Le président des évêques canadiens abolirait la prière aux Communes

OTTAWA — Le Bloc québécois peut compter sur un appui de taille dans sa croisade pour abolir la lecture de la prière à la Chambre des communes et la remplacer par un moment de réflexion: le président de la Conférence des évêques catholiques du Canada est lui-même «tout à fait» d’accord.

«Prier Dieu et voter, c’est un petit peu embêtant, ça semble non logique», a résumé Mgr Raymond Poisson, dans une entrevue accordée vendredi à La Presse Canadienne.

Être à la place des élus, «je voterais pour un moment de réflexion laissant place à chacun à pouvoir exprimer dans son fort interne sa référence religieuse ou non religieuse», a-t-il dit.

L’enjeu de la laïcité est revenu à l’avant-scène cette semaine alors que le Bloc québécois a forcé les élus à se prononcer sur une motion visant à ce que cesse la coutume qui a lieu au début de chaque séance, mais les conservateurs et la quasi-totalité des libéraux s’y sont opposés.

Le Bloc québécois proposait que la prière, qui commence par «Dieu tout‑puissant» et se termine par «Amen», soit remplacée par un moment de réflexion.

La société a évolué, reconnaît Mgr Poisson. «En 2022, on est dans une société très multiculturelle, et multireligieuse, plurireligieuse, et même il y a des personnes qui ont des références religieuses et d’autres qui n’en ont pas».

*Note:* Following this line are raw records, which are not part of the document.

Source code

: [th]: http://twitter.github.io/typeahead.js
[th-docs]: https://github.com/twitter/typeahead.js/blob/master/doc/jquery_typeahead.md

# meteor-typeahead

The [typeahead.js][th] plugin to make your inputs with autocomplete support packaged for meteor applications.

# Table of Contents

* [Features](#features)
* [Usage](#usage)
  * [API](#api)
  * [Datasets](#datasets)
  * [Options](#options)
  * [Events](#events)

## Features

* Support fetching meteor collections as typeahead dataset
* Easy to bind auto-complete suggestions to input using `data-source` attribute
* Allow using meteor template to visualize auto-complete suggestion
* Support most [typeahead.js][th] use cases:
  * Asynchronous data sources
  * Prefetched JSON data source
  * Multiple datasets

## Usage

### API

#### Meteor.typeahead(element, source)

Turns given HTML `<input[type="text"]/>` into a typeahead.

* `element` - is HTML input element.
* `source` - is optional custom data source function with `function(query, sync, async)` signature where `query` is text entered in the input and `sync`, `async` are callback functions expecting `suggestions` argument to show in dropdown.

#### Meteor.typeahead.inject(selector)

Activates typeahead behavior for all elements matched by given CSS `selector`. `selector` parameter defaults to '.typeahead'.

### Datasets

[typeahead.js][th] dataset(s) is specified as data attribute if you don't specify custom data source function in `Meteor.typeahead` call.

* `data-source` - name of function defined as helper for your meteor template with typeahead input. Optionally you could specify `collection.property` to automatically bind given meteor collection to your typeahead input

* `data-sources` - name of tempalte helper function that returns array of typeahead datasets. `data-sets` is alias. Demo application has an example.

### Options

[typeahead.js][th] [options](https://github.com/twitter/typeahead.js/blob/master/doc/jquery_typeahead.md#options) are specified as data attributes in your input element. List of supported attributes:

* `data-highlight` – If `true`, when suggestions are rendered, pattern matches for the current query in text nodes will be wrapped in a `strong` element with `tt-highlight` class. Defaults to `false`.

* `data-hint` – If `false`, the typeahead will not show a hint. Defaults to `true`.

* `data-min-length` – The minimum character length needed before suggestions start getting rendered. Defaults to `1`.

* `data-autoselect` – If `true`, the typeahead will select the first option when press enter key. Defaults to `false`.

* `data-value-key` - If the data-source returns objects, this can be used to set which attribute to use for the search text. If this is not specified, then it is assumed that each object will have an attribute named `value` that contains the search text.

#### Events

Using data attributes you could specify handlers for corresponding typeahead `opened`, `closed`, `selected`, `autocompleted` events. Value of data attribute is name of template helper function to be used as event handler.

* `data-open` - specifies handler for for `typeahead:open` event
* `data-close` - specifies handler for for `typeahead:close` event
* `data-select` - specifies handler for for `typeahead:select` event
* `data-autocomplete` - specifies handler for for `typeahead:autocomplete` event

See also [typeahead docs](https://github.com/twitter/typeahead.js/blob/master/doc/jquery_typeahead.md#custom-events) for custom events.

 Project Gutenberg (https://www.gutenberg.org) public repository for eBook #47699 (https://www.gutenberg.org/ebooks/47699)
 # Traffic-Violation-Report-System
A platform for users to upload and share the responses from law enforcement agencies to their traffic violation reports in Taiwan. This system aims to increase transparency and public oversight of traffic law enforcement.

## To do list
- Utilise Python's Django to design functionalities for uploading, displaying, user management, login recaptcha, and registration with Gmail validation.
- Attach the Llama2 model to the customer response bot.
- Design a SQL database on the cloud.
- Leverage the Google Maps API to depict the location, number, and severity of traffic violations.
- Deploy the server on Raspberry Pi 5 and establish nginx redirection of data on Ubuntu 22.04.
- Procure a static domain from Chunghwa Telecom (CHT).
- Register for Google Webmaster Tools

Une période de réflexion permettrait aux députés croyants de demander «l’aide de Dieu ou de sa référence religieuse pour les décisions qu’elle (la Chambre des communes) va prendre», mais également d’offrir aux autres l’occasion de réfléchir.

L’évêque catholique romain note que cela réglerait l’enjeu que «quand on prend un moment de prière, forcément, il faut utiliser des mots».

Mais gare à l’idée d’évacuer des «symboles de l’histoire» comme les références religieuses contenues dans la Constitution du Canada ou l’hymne national, a-t-il prévenu en réagissant à l’idée d’apporter d’autres ajustements.

«Un hymne national, c’est un hymne de ralliement, mais il n’est pas là juste pour dire aujourd’hui. Il est là pour dire ce que nous étions, ce que nous sommes et ce que nous deviendrons.»

«On ne reviendra pas à la charge»

Au Bloc québécois, le porte-parole en matière de laïcité, Martin Champoux, qui a déposé la motion, cachait mal sa joie après avoir appris l’opinion de l’évêque Poisson, étant à la fois «surpris» et «enchanté», voire même «flatté».

Une prière est récitée au début de chaque séance depuis 1877, mais n’est inscrite au règlement que depuis 1927.

Le Bloc québécois n’en est pas à sa première tentative visant à y mettre fin. La formation avait échoué à obtenir le consentement de la Chambre en 2019.

Après la récente défaite, mercredi, le chef bloquiste Yves-François Blanchet n’a pas exclu que son parti revienne à la charge lors de discussions prévues en juin lors de réunions du comité qui se penche sur les règles de la Chambre.

Or, M. Champoux a écarté l’idée vendredi, préférant renvoyer la balle dans le camp du «gouvernement et les autres partis» de proposer eux-mêmes d’initier la discussion à la lumière des commentaires du président de la Conférence des évêques catholiques du Canada.

«On a donné l’occasion aux députés et à la Chambre et aux partis d’en débattre, de voter sur la question, ce qu’on a fait mercredi, avec le résultat que 266 députés ont préféré maintenir la prière, a-t-il soutenu. On ne reviendra pas à la charge avec un autre débat là-dessus, une autre motion là-dessus.»

Selon le règlement de la Chambre des communes, avant chaque séance, le président prend place au fauteuil et récite la prière en partie en français et en anglais. Les députés doivent se ternir debout durant ce temps.

Les travaux doivent débuter deux minutes après la lecture. C’est alors que les portes sont ouvertes et que commence la télédiffusion des travaux.